Problem to solve - Without reproducing any picture, copy the records word for word.

Records to process -
___
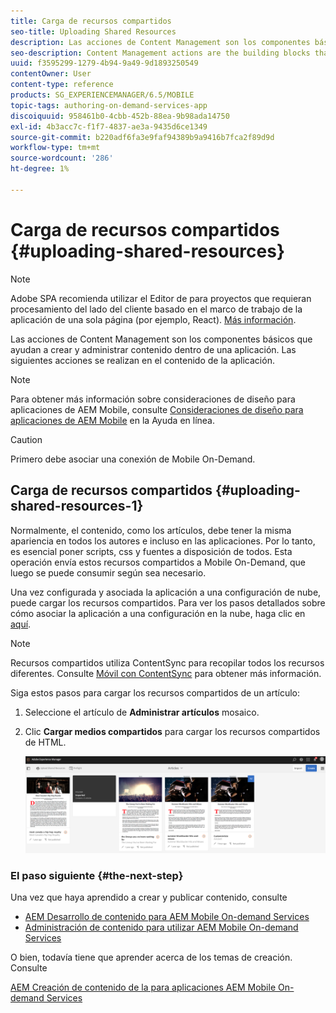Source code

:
 ```yaml
---
title: Carga de recursos compartidos
seo-title: Uploading Shared Resources
description: Las acciones de Content Management son los componentes básicos que ayudan a crear y administrar contenido dentro de una aplicación. Siga esta página para obtener más información sobre la carga de recursos compartidos.
seo-description: Content Management actions are the building blocks that help to create and manage content within an application. Follow this page to learn about uploading shared resources.
uuid: f3595299-1279-4b94-9a49-9d1893250549
contentOwner: User
content-type: reference
products: SG_EXPERIENCEMANAGER/6.5/MOBILE
topic-tags: authoring-on-demand-services-app
discoiquuid: 958461b0-4cbb-452b-88ea-9b98ada14750
exl-id: 4b3acc7c-f1f7-4837-ae3a-9435d6ce1349
source-git-commit: b220adf6fa3e9faf94389b9a9416b7fca2f89d9d
workflow-type: tm+mt
source-wordcount: '286'
ht-degree: 1%

---
```


# Carga de recursos compartidos {#uploading-shared-resources}

>[!NOTE]
>
>Adobe SPA recomienda utilizar el Editor de para proyectos que requieran procesamiento del lado del cliente basado en el marco de trabajo de la aplicación de una sola página (por ejemplo, React). [Más información](/help/sites-developing/spa-overview.md).

Las acciones de Content Management son los componentes básicos que ayudan a crear y administrar contenido dentro de una aplicación. Las siguientes acciones se realizan en el contenido de la aplicación.

>[!NOTE]
>
>Para obtener más información sobre consideraciones de diseño para aplicaciones de AEM Mobile, consulte [Consideraciones de diseño para aplicaciones de AEM Mobile](https://helpx.adobe.com/digital-publishing-solution/help/design-app.html) en la Ayuda en línea.

>[!CAUTION]
>
>Primero debe asociar una conexión de Mobile On-Demand.

## Carga de recursos compartidos {#uploading-shared-resources-1}

Normalmente, el contenido, como los artículos, debe tener la misma apariencia en todos los autores e incluso en las aplicaciones. Por lo tanto, es esencial poner scripts, css y fuentes a disposición de todos. Esta operación envía estos recursos compartidos a Mobile On-Demand, que luego se puede consumir según sea necesario.

Una vez configurada y asociada la aplicación a una configuración de nube, puede cargar los recursos compartidos. Para ver los pasos detallados sobre cómo asociar la aplicación a una configuración en la nube, haga clic en [aquí](/help/mobile/mobile-apps-ondemand-application-create-configure-action.md).

>[!NOTE]
>
>Recursos compartidos utiliza ContentSync para recopilar todos los recursos diferentes. Consulte [Móvil con ContentSync](/help/mobile/mobile-ondemand-contentsync.md) para obtener más información.

Siga estos pasos para cargar los recursos compartidos de un artículo:

1. Seleccione el artículo de **Administrar artículos** mosaico.
1. Clic **Cargar medios compartidos** para cargar los recursos compartidos de HTML.

   ![chlimage_1-133](assets/chlimage_1-133.png)

### El paso siguiente {#the-next-step}

Una vez que haya aprendido a crear y publicar contenido, consulte

* [AEM Desarrollo de contenido para AEM Mobile On-demand Services](/help/mobile/aem-mobile-on-demand.md)
* [Administración de contenido para utilizar AEM Mobile On-demand Services](/help/mobile/aem-mobile.md)

O bien, todavía tiene que aprender acerca de los temas de creación. Consulte

[AEM Creación de contenido de la para aplicaciones AEM Mobile On-demand Services](/help/mobile/mobile-apps-ondemand.md)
___
Reply -
Source code

:
 ```yaml
---
title: Carga de recursos compartidos
seo-title: Uploading Shared Resources
description: Las acciones de Content Management son los componentes básicos que ayudan a crear y administrar contenido dentro de una aplicación. Siga esta página para obtener más información sobre la carga de recursos compartidos.
seo-description: Content Management actions are the building blocks that help to create and manage content within an application. Follow this page to learn about uploading shared resources.
uuid: f3595299-1279-4b94-9a49-9d1893250549
contentOwner: User
content-type: reference
products: SG_EXPERIENCEMANAGER/6.5/MOBILE
topic-tags: authoring-on-demand-services-app
discoiquuid: 958461b0-4cbb-452b-88ea-9b98ada14750
exl-id: 4b3acc7c-f1f7-4837-ae3a-9435d6ce1349
source-git-commit: b220adf6fa3e9faf94389b9a9416b7fca2f89d9d
workflow-type: tm+mt
source-wordcount: '286'
ht-degree: 1%

---
```


# Carga de recursos compartidos {#uploading-shared-resources}

>[!NOTE]
>
>Adobe SPA recomienda utilizar el Editor de para proyectos que requieran procesamiento del lado del cliente basado en el marco de trabajo de la aplicación de una sola página (por ejemplo, React). [Más información](/help/sites-developing/spa-overview.md).

Las acciones de Content Management son los componentes básicos que ayudan a crear y administrar contenido dentro de una aplicación. Las siguientes acciones se realizan en el contenido de la aplicación.

>[!NOTE]
>
>Para obtener más información sobre consideraciones de diseño para aplicaciones de AEM Mobile, consulte [Consideraciones de diseño para aplicaciones de AEM Mobile](https://helpx.adobe.com/digital-publishing-solution/help/design-app.html) en la Ayuda en línea.

>[!CAUTION]
>
>Primero debe asociar una conexión de Mobile On-Demand.

## Carga de recursos compartidos {#uploading-shared-resources-1}

Normalmente, el contenido, como los artículos, debe tener la misma apariencia en todos los autores e incluso en las aplicaciones. Por lo tanto, es esencial poner scripts, css y fuentes a disposición de todos. Esta operación envía estos recursos compartidos a Mobile On-Demand, que luego se puede consumir según sea necesario.

Una vez configurada y asociada la aplicación a una configuración de nube, puede cargar los recursos compartidos. Para ver los pasos detallados sobre cómo asociar la aplicación a una configuración en la nube, haga clic en [aquí](/help/mobile/mobile-apps-ondemand-application-create-configure-action.md).

>[!NOTE]
>
>Recursos compartidos utiliza ContentSync para recopilar todos los recursos diferentes. Consulte [Móvil con ContentSync](/help/mobile/mobile-ondemand-contentsync.md) para obtener más información.

Siga estos pasos para cargar los recursos compartidos de un artículo:

1. Seleccione el artículo de **Administrar artículos** mosaico.
1. Clic **Cargar medios compartidos** para cargar los recursos compartidos de HTML.

   ![chlimage_1-133](assets/chlimage_1-133.png)

### El paso siguiente {#the-next-step}

Una vez que haya aprendido a crear y publicar contenido, consulte

* [AEM Desarrollo de contenido para AEM Mobile On-demand Services](/help/mobile/aem-mobile-on-demand.md)
* [Administración de contenido para utilizar AEM Mobile On-demand Services](/help/mobile/aem-mobile.md)

O bien, todavía tiene que aprender acerca de los temas de creación. Consulte

[AEM Creación de contenido de la para aplicaciones AEM Mobile On-demand Services](/help/mobile/mobile-apps-ondemand.md)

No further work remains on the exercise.